Process Is No Substitute For Culture
I love software process. My passion is finding ways to build software faster, but better technology is only half the battle. The other half is a people and organization problem. Process can do wonders for that half.
Among some of the benefits process can bring to a project are:
- Ensuring everyone is working on the most important thing
- Coordinating efforts to distribute work effectively
- Adding little nudges to improve code quality such as automated testing and code reviews
That last bit is where process can become a disaster though. Process is most effective as a nudge. Building software is a complicated process and it is easy for developers to forget to do a handful out of the hundreds of things they are constantly thinking about. Process can provide safeguards for developers to remember to do those things.
Process can not be used as enforcement.
That is contrary to how many view process. They treat it the way we treat our legal system. Every time something bad happens, the solution simply must be a new process implemented in order to prevent the situation from happening again.
Sometimes that works, but it requires all the developers to believe in the new process. Let’s use automated testing as an example.
Your product has a bug. It was pretty bad. The bug would have been easily caught by automated testing. After fixing the bug, a new process is implemented where all new code requires automated testing. Great! Now all our future code is bug free right?

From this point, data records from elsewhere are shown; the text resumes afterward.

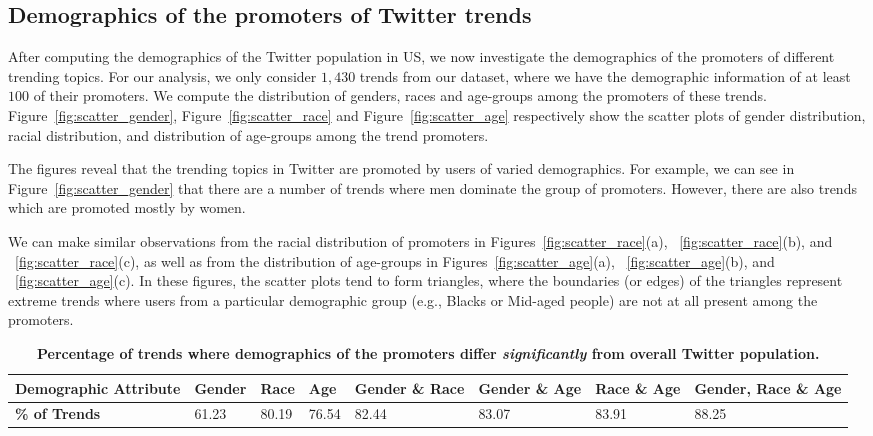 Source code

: \documentclass[letterpaper]{article}
\begin{document}
\subsection{Demographics of the promoters of Twitter trends}
\noindent
After computing the demographics of the Twitter population in US,
we now investigate the demographics
of the promoters of different trending topics.
For our analysis, we only consider $1,430$ trends from our dataset,
where we have the demographic information of at least $100$ of
their promoters.
We compute the distribution of genders, races and age-groups
among the promoters of these trends.
Figure~\ref{fig:scatter_gender}, Figure~\ref{fig:scatter_race} and Figure~\ref{fig:scatter_age}
respectively show the scatter plots of gender distribution, racial distribution, and distribution of
age-groups among the trend promoters.

The figures reveal that the trending topics in Twitter are promoted by
users of varied demographics. For example, we can see in Figure~\ref{fig:scatter_gender}
that there are a number of trends where men dominate the group of promoters. However,
there are also trends which are promoted mostly by women.

We can make similar observations from the racial distribution of
promoters in Figures~\ref{fig:scatter_race}(a), ~\ref{fig:scatter_race}(b), and
~\ref{fig:scatter_race}(c), as well as from the distribution of age-groups
in Figures~\ref{fig:scatter_age}(a), ~\ref{fig:scatter_age}(b), and
~\ref{fig:scatter_age}(c). In these figures, the scatter plots tend to form triangles,
where the boundaries (or edges) of the triangles represent extreme trends where
users from a particular demographic group (e.g., Blacks or Mid-aged people)
are not at all present among the promoters.

\begin{table*}[t]
\center
\small
\begin{tabular}{|p{}|p{}|p{}|p{}|p{}|p{}|p{}|p{}|}
\hline
{\bf Demographic Attribute} & {\bf Gender} & {\bf Race} & {\bf Age} & {\bf Gender \& Race} & {\bf Gender \& Age} & {\bf Race \& Age} & {\bf Gender, Race \& Age} \\
\hline
{\bf \% of Trends}  & 61.23 & 80.19 & 76.54 & 82.44 & 83.07 & 83.91 & 88.25 \\
\hline
\end{tabular}
\vspace*{-2mm}
\caption{{\bf Percentage of trends where demographics of the promoters differ {\it significantly} from overall Twitter population.}}
\label{tab:significantly_different}
\vspace*{-5mm}
\end{table*}
\end{document}
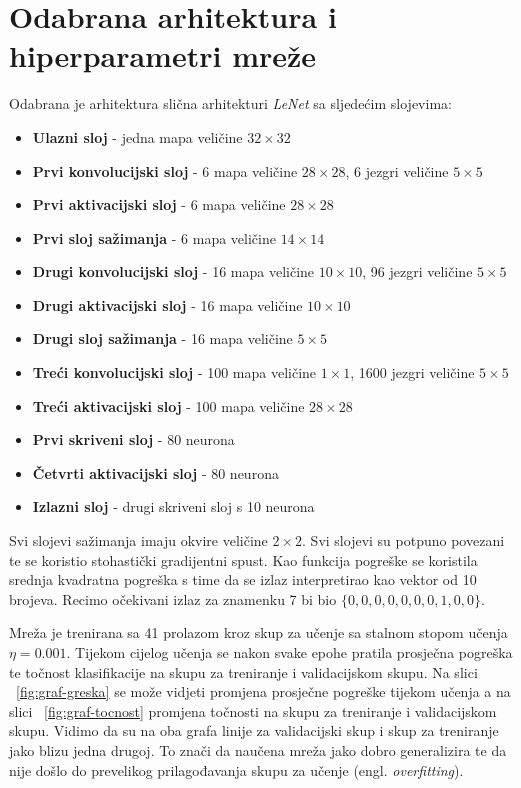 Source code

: \documentclass[times, utf8, zavrsni, numeric]{fer}
\begin{document}
\section{Odabrana arhitektura i hiperparametri mreže}
Odabrana je arhitektura slična arhitekturi \textit{LeNet} \citep{lecun1995convolutional} sa sljedećim slojevima:
\begin{itemize}
\item \textbf{Ulazni sloj} - jedna mapa veličine $32 \times 32$
\item \textbf{Prvi konvolucijski sloj} - 6 mapa veličine $28 \times 28$, 6 jezgri veličine $5 \times 5$
\item \textbf{Prvi aktivacijski sloj} - 6 mapa veličine $28 \times 28$
\item \textbf{Prvi sloj sažimanja} - 6 mapa veličine $14 \times 14$
\item \textbf{Drugi konvolucijski sloj} - 16 mapa veličine $10 \times 10$, 96 jezgri veličine $5 \times 5$
\item \textbf{Drugi aktivacijski sloj} - 16 mapa veličine $10 \times 10$
\item \textbf{Drugi sloj sažimanja} - 16 mapa veličine $5 \times 5$
\item \textbf{Treći konvolucijski sloj} - 100 mapa veličine $1 \times 1$, 1600 jezgri veličine $5 \times 5$
\item \textbf{Treći aktivacijski sloj} - 100 mapa veličine $28 \times 28$
\item \textbf{Prvi skriveni sloj} - 80 neurona
\item \textbf{Četvrti aktivacijski sloj} - 80 neurona
\item \textbf{Izlazni sloj} - drugi skriveni sloj s 10 neurona
\end{itemize}

Svi slojevi sažimanja imaju okvire veličine $2 \times 2$. Svi slojevi su potpuno povezani te se koristio stohastički gradijentni spust. Kao funkcija pogreške se koristila srednja kvadratna pogreška s time da se izlaz interpretirao kao vektor od 10 brojeva. Recimo očekivani izlaz za znamenku 7 bi bio $\{0,0,0,0,0,0,0,1,0,0\}$.

Mreža je trenirana sa 41 prolazom kroz skup za učenje sa stalnom stopom učenja $\eta=0.001$. Tijekom cijelog učenja se nakon svake epohe pratila prosječna pogreška te točnost klasifikacije na skupu za treniranje i validacijskom skupu. Na slici ~\ref{fig:graf-greska} se može vidjeti promjena prosječne pogreške tijekom učenja a na slici ~\ref{fig:graf-tocnost} promjena točnosti na skupu za treniranje i validacijskom skupu. Vidimo da su na oba grafa linije za validacijski skup i skup za treniranje jako blizu jedna drugoj. To znači da naučena mreža jako dobro generalizira te da nije došlo do prevelikog prilagođavanja skupu za učenje (engl. \textit{overfitting}).
\end{document}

If the developers on the team don’t believe in automated testing, then they may not write it. A code review can be enforced to check for them, but that won’t work if the reviewer doesn’t believe in automated testing.
The solution to that may be engineering management checks on it. What’s the reporting ratio though? 4 developers to 1 manager? 8 to 1? Not all tests are created equal. A manager with a team of developers who don’t believe in automated testing will only be able to check that they have built some tests. That manager will not have time to check that they have built good tests that would actually prevent bugs from being introduced.
Process can be used to help remind a developer who believes in automated testing that they should write automated tests. Process can not force a developer who doesn’t believe in automated testing to write automated tests that are actually useful.
Another thing to consider is that all process has costs. The only process that should be used is one where the benefits outweigh those costs. For example: companies with large scale software systems will have systems that are complex enough to require a senior developer or software architect review designs for new systems. Performing a review has the cost of time for at least two people: the reviewer and the developer whose work is being reviewed.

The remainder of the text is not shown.